Explora. Observa. Cuestiona.
No te quedes con lo aprendido. Cada uno de nosotros te ha de enseñar algo nuevo, una forma diferente de ver el autismo. No te cierres. Sé un curioso explorador.
Compréndeme.
Inevitablemente un día me verás explotar. Resisto más de lo que imaginas y en ese intentar regularme me moveré, agitaré mis manos o repetiré el estribillo de algún programa de televisión. Si me comprendes y ayudas a regular mi entorno y a darme calma y seguridad no tendrás que controlar eso que ustedes llaman “conductas disruptivas”…yo me haré cargo porque tendré el control.
Cree en mí.
Daré todo lo que pueda siempre y cuando sienta que ese esfuerzo es motivado por todos y cada uno de quienes esperan grandes cosas de mí. No desistas, siempre hay un camino. No te rindas, dependo de ti.

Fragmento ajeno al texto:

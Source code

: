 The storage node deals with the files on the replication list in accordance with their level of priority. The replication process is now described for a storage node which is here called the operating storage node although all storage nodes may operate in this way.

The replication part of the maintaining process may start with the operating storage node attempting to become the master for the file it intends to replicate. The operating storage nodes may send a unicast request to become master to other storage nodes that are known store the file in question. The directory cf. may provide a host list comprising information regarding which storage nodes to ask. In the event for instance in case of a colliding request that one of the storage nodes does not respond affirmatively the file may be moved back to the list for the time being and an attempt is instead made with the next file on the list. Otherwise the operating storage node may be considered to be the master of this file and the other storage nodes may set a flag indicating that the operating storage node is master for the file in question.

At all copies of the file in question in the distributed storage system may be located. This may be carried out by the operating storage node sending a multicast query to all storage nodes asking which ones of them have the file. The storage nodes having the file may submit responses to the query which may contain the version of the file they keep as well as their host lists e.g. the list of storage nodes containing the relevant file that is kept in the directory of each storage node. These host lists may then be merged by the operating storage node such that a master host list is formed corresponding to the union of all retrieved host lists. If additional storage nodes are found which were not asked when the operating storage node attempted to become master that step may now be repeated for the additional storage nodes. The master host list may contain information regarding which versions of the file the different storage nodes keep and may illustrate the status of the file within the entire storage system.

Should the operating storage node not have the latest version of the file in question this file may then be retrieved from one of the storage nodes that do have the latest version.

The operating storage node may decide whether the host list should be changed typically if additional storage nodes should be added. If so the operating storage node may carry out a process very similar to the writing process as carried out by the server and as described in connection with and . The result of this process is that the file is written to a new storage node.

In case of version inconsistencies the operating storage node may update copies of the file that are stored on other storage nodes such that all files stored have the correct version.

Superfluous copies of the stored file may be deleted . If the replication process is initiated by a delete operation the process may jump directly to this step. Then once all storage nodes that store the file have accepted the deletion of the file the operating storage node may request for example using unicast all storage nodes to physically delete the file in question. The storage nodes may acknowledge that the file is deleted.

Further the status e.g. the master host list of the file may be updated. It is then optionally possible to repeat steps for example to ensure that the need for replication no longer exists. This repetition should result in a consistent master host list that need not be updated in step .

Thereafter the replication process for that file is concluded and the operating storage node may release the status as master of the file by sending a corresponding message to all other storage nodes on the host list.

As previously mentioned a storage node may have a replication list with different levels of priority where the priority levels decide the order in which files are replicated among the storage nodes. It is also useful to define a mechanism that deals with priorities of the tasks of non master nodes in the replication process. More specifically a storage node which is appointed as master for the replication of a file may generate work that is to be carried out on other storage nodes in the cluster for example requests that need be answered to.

Si mañana no nos volvemos a encontrar te pido que entregues esta carta a muchos como tú. Pero si nos volvemos a ver quiero que me sigas enseñando por mucho tiempo más así con tu sonrisa y tu buena actitud … Conseguiremos lograr grandes cosas, más que por tus títulos, por tu intuición para desafiar los retos que el autismo nos pondrá en el camino. Recuerda… Yo también te puedo enseñar.
Posdata, olvidaste decirme tu nombre, pero siempre te recordaré por tu voz y si te vuelvo a ver esa será la forma como sabré que eres tú, en tanto nuestras miradas se encuentren en algún momento y mis palabras puedan decirte Gracias!